Второй закон выживания был — одомашнить Смерть. Как древние люди одомашнили волка и превратили его из хищника в сторожевую собаку.
Вера нашла в кухонном шкафу кулинарную книгу графини Молоховец и однажды встретила шайку утром у богато накрытого стола. Цепь с себя сбила: глядите, убегать я не собираюсь. Больше ее не приковывали. Это была первая победа.
Второй карьерный скачок произошел, когда она из «шмары» стала «марухой». Цепню расхотелось делить ее с остальными.
Третьей, верхней ступени Вера достигла, когда ее взяли в «артельщицы», начали брать с собой «на дело». Для этого пришлось доказать свою полезность.
Раньше шайка бродила по окрестным деревням и поселкам наугад. Иногда возвращалась с пустяковым хабаром. С каждым днем находить дома, в которых кто-то еще живет, становилось трудней. Пригороды столицы стремительно пустели. Дачники или возвращались в Петроград или вообще покидали гибнущую страну — особенно с ноября, когда Россия окончательно развалилась.
Вера предложила Цепню работать по-другому. Днем она присматривала цель. Знакомилась с хозяевами — милой, воспитанной барышне это легко. Решала, годная «пасека» или нет. Если годная, ночью приводила своих. Зимой, когда дачи окончательно обезлюдели, стали работать и в городе.

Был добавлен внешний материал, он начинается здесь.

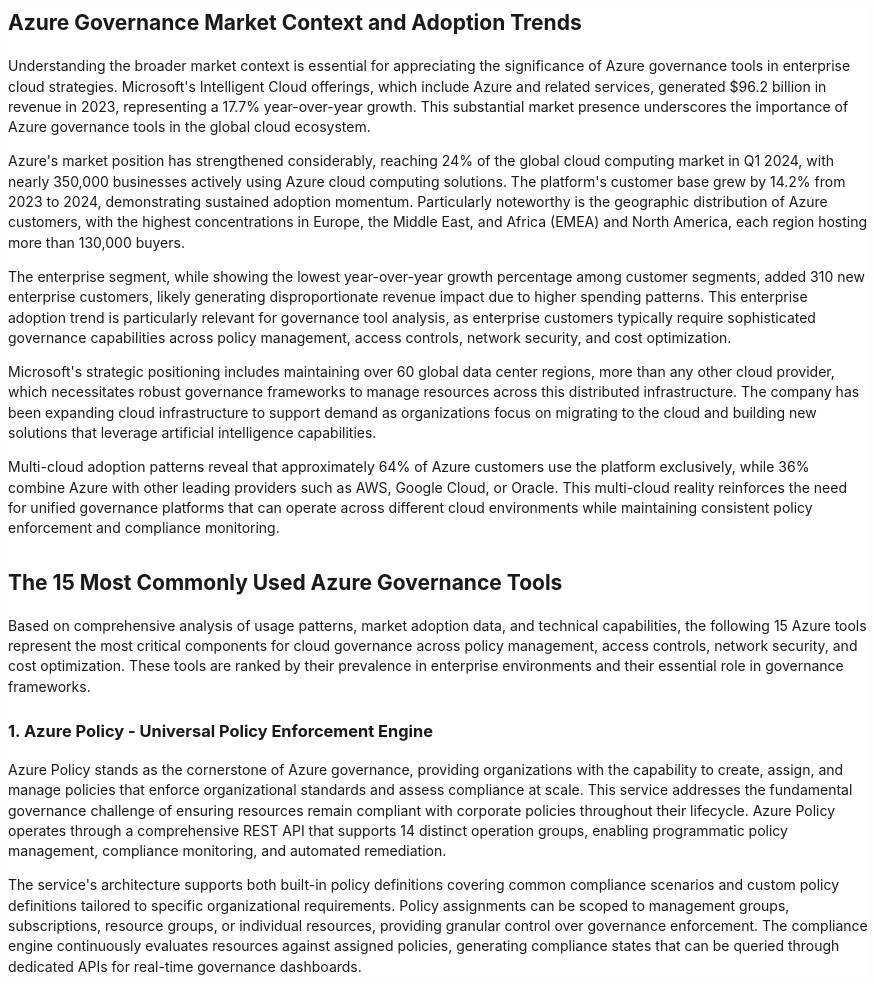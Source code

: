 ## Azure Governance Market Context and Adoption Trends

Understanding the broader market context is essential for appreciating the significance of Azure governance tools in enterprise cloud strategies. Microsoft's Intelligent Cloud offerings, which include Azure and related services, generated $96.2 billion in revenue in 2023, representing a 17.7% year-over-year growth. This substantial market presence underscores the importance of Azure governance tools in the global cloud ecosystem.

Azure's market position has strengthened considerably, reaching 24% of the global cloud computing market in Q1 2024, with nearly 350,000 businesses actively using Azure cloud computing solutions. The platform's customer base grew by 14.2% from 2023 to 2024, demonstrating sustained adoption momentum. Particularly noteworthy is the geographic distribution of Azure customers, with the highest concentrations in Europe, the Middle East, and Africa (EMEA) and North America, each region hosting more than 130,000 buyers.

The enterprise segment, while showing the lowest year-over-year growth percentage among customer segments, added 310 new enterprise customers, likely generating disproportionate revenue impact due to higher spending patterns. This enterprise adoption trend is particularly relevant for governance tool analysis, as enterprise customers typically require sophisticated governance capabilities across policy management, access controls, network security, and cost optimization.

Microsoft's strategic positioning includes maintaining over 60 global data center regions, more than any other cloud provider, which necessitates robust governance frameworks to manage resources across this distributed infrastructure. The company has been expanding cloud infrastructure to support demand as organizations focus on migrating to the cloud and building new solutions that leverage artificial intelligence capabilities.

Multi-cloud adoption patterns reveal that approximately 64% of Azure customers use the platform exclusively, while 36% combine Azure with other leading providers such as AWS, Google Cloud, or Oracle. This multi-cloud reality reinforces the need for unified governance platforms that can operate across different cloud environments while maintaining consistent policy enforcement and compliance monitoring.


## The 15 Most Commonly Used Azure Governance Tools

Based on comprehensive analysis of usage patterns, market adoption data, and technical capabilities, the following 15 Azure tools represent the most critical components for cloud governance across policy management, access controls, network security, and cost optimization. These tools are ranked by their prevalence in enterprise environments and their essential role in governance frameworks.

### 1. Azure Policy - Universal Policy Enforcement Engine

Azure Policy stands as the cornerstone of Azure governance, providing organizations with the capability to create, assign, and manage policies that enforce organizational standards and assess compliance at scale. This service addresses the fundamental governance challenge of ensuring resources remain compliant with corporate policies throughout their lifecycle. Azure Policy operates through a comprehensive REST API that supports 14 distinct operation groups, enabling programmatic policy management, compliance monitoring, and automated remediation.

The service's architecture supports both built-in policy definitions covering common compliance scenarios and custom policy definitions tailored to specific organizational requirements. Policy assignments can be scoped to management groups, subscriptions, resource groups, or individual resources, providing granular control over governance enforcement. The compliance engine continuously evaluates resources against assigned policies, generating compliance states that can be queried through dedicated APIs for real-time governance dashboards.
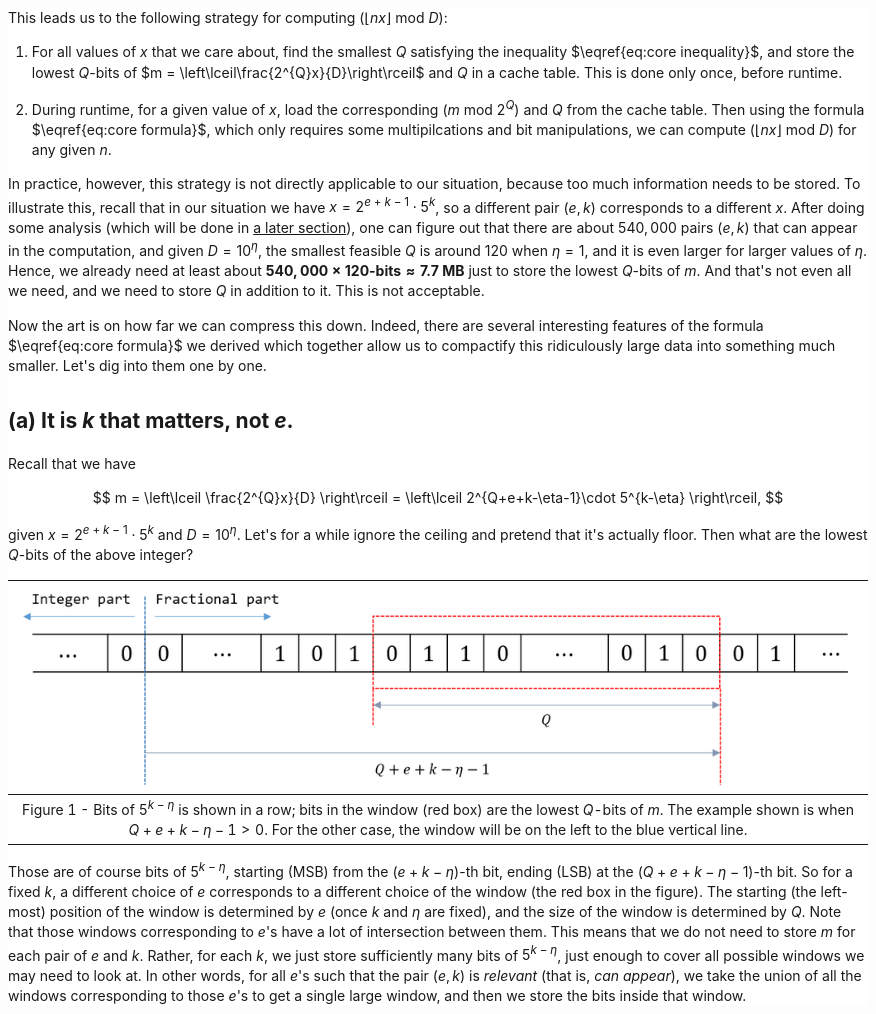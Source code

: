 This leads us to the following strategy for computing $\left(\left\lfloor nx \right\rfloor\ \mathrm{mod}\ D\right)$:

1. For all values of $x$ that we care about, find the smallest $Q$ satisfying the inequality $\eqref{eq:core inequality}$, and store the lowest $Q$-bits of $m = \left\lceil\frac{2^{Q}x}{D}\right\rceil$ and $Q$ in a cache table. This is done only once, before runtime.

2. During runtime, for a given value of $x$, load the corresponding $(m\ \mathrm{mod}\ 2^{Q})$ and $Q$ from the cache table. Then using the formula $\eqref{eq:core formula}$, which only requires some multipilcations and bit manipulations, we can compute $\left(\left\lfloor nx\right\rfloor\ \mathrm{mod}\ D\right)$ for any given $n$.

In practice, however, this strategy is not directly applicable to our situation, because too much information needs to be stored. To illustrate this, recall that in our situation we have $x = 2^{e+k-1}\cdot 5^{k}$, so a different pair $(e,k)$ corresponds to a different $x$. After doing some analysis (which will be done in [a later section](#which--pairs-are-relevant)), one can figure out that there are about $540,000$ pairs $(e,k)$ that can appear in the computation, and given $D=10^{\eta}$, the smallest feasible $Q$ is around $120$ when $\eta=1$, and it is even larger for larger values of $\eta$. Hence, we already need at least about **$540,000\times 120\textrm{-bits}\approx 7.7$ MB** just to store the lowest $Q$-bits of $m$. And that's not even all we need, and we need to store $Q$ in addition to it. This is not acceptable.

Now the art is on how far we can compress this down. Indeed, there are several interesting features of the formula $\eqref{eq:core formula}$ we derived which together allow us to compactify this ridiculously large data into something much smaller. Let's dig into them one by one.

## (a) It is $k$ that matters, not $e$.

Recall that we have

$$
  m = \left\lceil \frac{2^{Q}x}{D} \right\rceil
  = \left\lceil 2^{Q+e+k-\eta-1}\cdot 5^{k-\eta} \right\rceil,
$$

given $x = 2^{e+k-1}\cdot 5^{k}$ and $D=10^{\eta}$. Let's for a while ignore the ceiling and pretend that it's actually floor. Then what are the lowest $Q$-bits of the above integer?

| ![2022-12-28-bits_of_pow5.png](https://raw.githubusercontent.com/jk-jeon/jk-jeon.github.io/master/images/blog_post_images/2022-12-28-bits_of_pow5.png) |
|:--:|
| Figure 1 - Bits of $5^{k-\eta}$ is shown in a row; bits in the window (red box) are the lowest $Q$-bits of $m$. The example shown is when $Q+e+k-\eta-1>0$. For the other case, the window will be on the left to the blue vertical line.|

Those are of course bits of $5^{k-\eta}$, starting (MSB) from the $(e+k-\eta)$-th bit, ending (LSB) at the $(Q+e+k-\eta-1)$-th bit. So for a fixed $k$, a different choice of $e$ corresponds to a different choice of the window (the red box in the figure). The starting (the left-most) position of the window is determined by $e$ (once $k$ and $\eta$ are fixed), and the size of the window is determined by $Q$. Note that those windows corresponding to $e$'s have a lot of intersection between them. This means that we do not need to store $m$ for each pair of $e$ and $k$. Rather, for each $k$, we just store sufficiently many bits of $5^{k-\eta}$, just enough to cover all possible windows we may need to look at. In other words, for all $e$'s such that the pair $(e,k)$ is *relevant* (that is, *can appear*), we take the union of all the windows corresponding to those $e$'s to get a single large window, and then we store the bits inside that window.
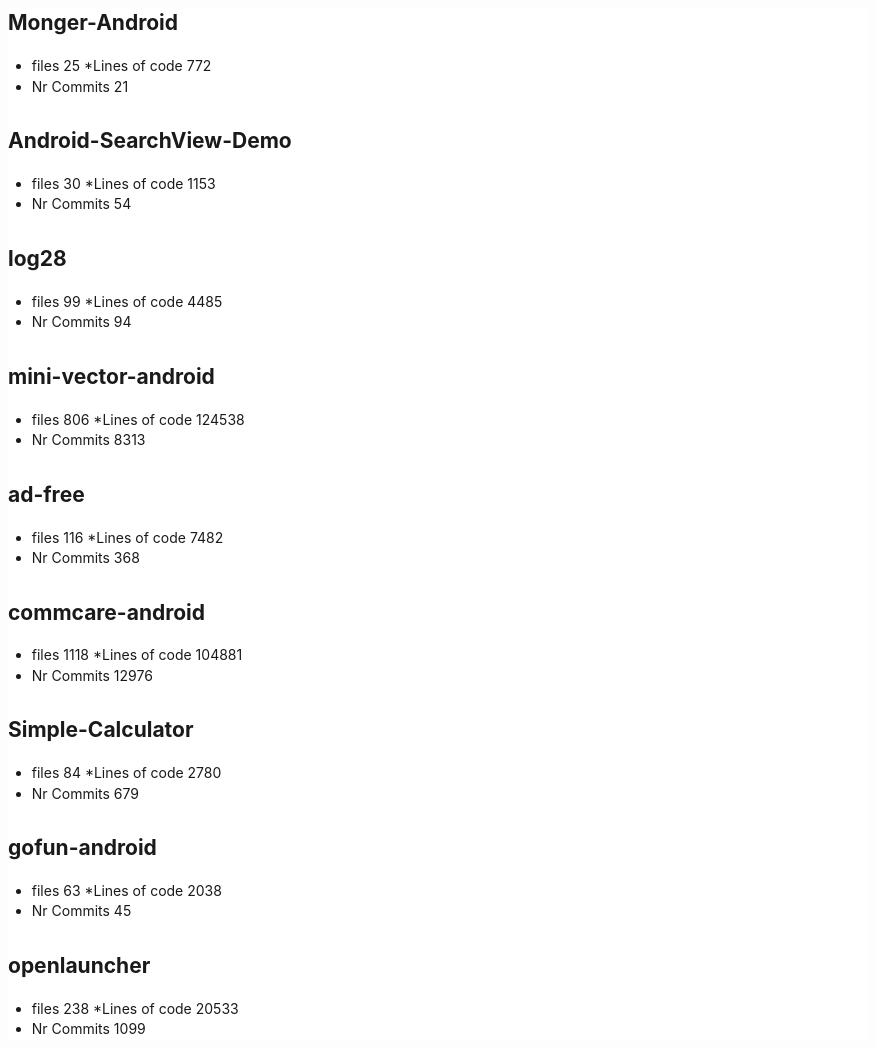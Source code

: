 ## Monger-Android
* files 25 
*Lines of code 772
* Nr Commits 21

## Android-SearchView-Demo
* files 30 
*Lines of code 1153
* Nr Commits 54

## log28
* files 99 
*Lines of code 4485
* Nr Commits 94

## mini-vector-android
* files 806 
*Lines of code 124538
* Nr Commits 8313

## ad-free
* files 116 
*Lines of code 7482
* Nr Commits 368

## commcare-android
* files 1118 
*Lines of code 104881
* Nr Commits 12976

## Simple-Calculator
* files 84 
*Lines of code 2780
* Nr Commits 679

## gofun-android
* files 63 
*Lines of code 2038
* Nr Commits 45

## openlauncher
* files 238 
*Lines of code 20533
* Nr Commits 1099
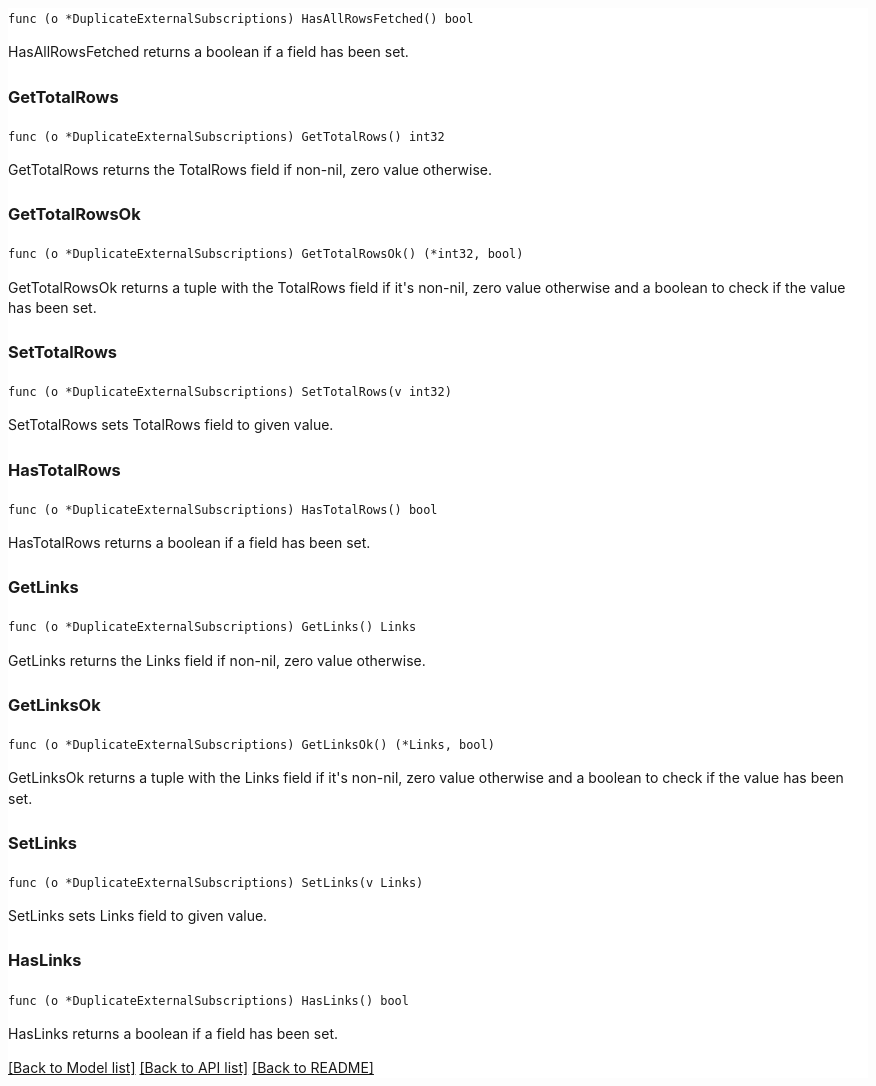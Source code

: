 `func (o *DuplicateExternalSubscriptions) HasAllRowsFetched() bool`

HasAllRowsFetched returns a boolean if a field has been set.

### GetTotalRows

`func (o *DuplicateExternalSubscriptions) GetTotalRows() int32`

GetTotalRows returns the TotalRows field if non-nil, zero value otherwise.

### GetTotalRowsOk

`func (o *DuplicateExternalSubscriptions) GetTotalRowsOk() (*int32, bool)`

GetTotalRowsOk returns a tuple with the TotalRows field if it's non-nil, zero value otherwise
and a boolean to check if the value has been set.

### SetTotalRows

`func (o *DuplicateExternalSubscriptions) SetTotalRows(v int32)`

SetTotalRows sets TotalRows field to given value.

### HasTotalRows

`func (o *DuplicateExternalSubscriptions) HasTotalRows() bool`

HasTotalRows returns a boolean if a field has been set.

### GetLinks

`func (o *DuplicateExternalSubscriptions) GetLinks() Links`

GetLinks returns the Links field if non-nil, zero value otherwise.

### GetLinksOk

`func (o *DuplicateExternalSubscriptions) GetLinksOk() (*Links, bool)`

GetLinksOk returns a tuple with the Links field if it's non-nil, zero value otherwise
and a boolean to check if the value has been set.

### SetLinks

`func (o *DuplicateExternalSubscriptions) SetLinks(v Links)`

SetLinks sets Links field to given value.

### HasLinks

`func (o *DuplicateExternalSubscriptions) HasLinks() bool`

HasLinks returns a boolean if a field has been set.


[[Back to Model list]](../README.md#documentation-for-models) [[Back to API list]](../README.md#documentation-for-api-endpoints) [[Back to README]](../README.md)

Научилась убивать. Без этого остальные не считали бы ее ровней. Кто решил, что во что бы то ни стало выживет, должен быть готов отнять чужую жизнь. Смерть щадит только тех, кто ею не брезгует.
Страшную зиму восемнадцатого года, голодную и холодную, Вера прожила в сытости и тепле. Банда разрослась, в ней теперь было полтора десятка «работников». Цепня они называли «хозяином», его подругу — «хозяйкой». Только так и можно выжить в страшное разбойное время — быть страшным разбойником, как в начале семнадцатого века, в эпоху Смуты, думала Вера, вспоминая институтские уроки истории.
Она прозевала момент, когда появился новый эпицентр Смерти, пострашнее бандитов.
Как-то раз, уже летом, шайка совершила налет на склад, где хранились изъятые у буржуазии ценности, и угодила в засаду. По случайности. Чекисты ждали не их, а анархистов, прознав, что те собираются совершить «экс». Но анархисты, поскольку они анархисты, перепились и не явились. Зато цепневские попали как кур в ощип. Вышибли двери, ввалились гурьбой — и оказались под дулами двух ручных пулеметов. Сам Цепень ушел, реакция у него была, как у рыси, но остальных обезоружили, выстроили у стены.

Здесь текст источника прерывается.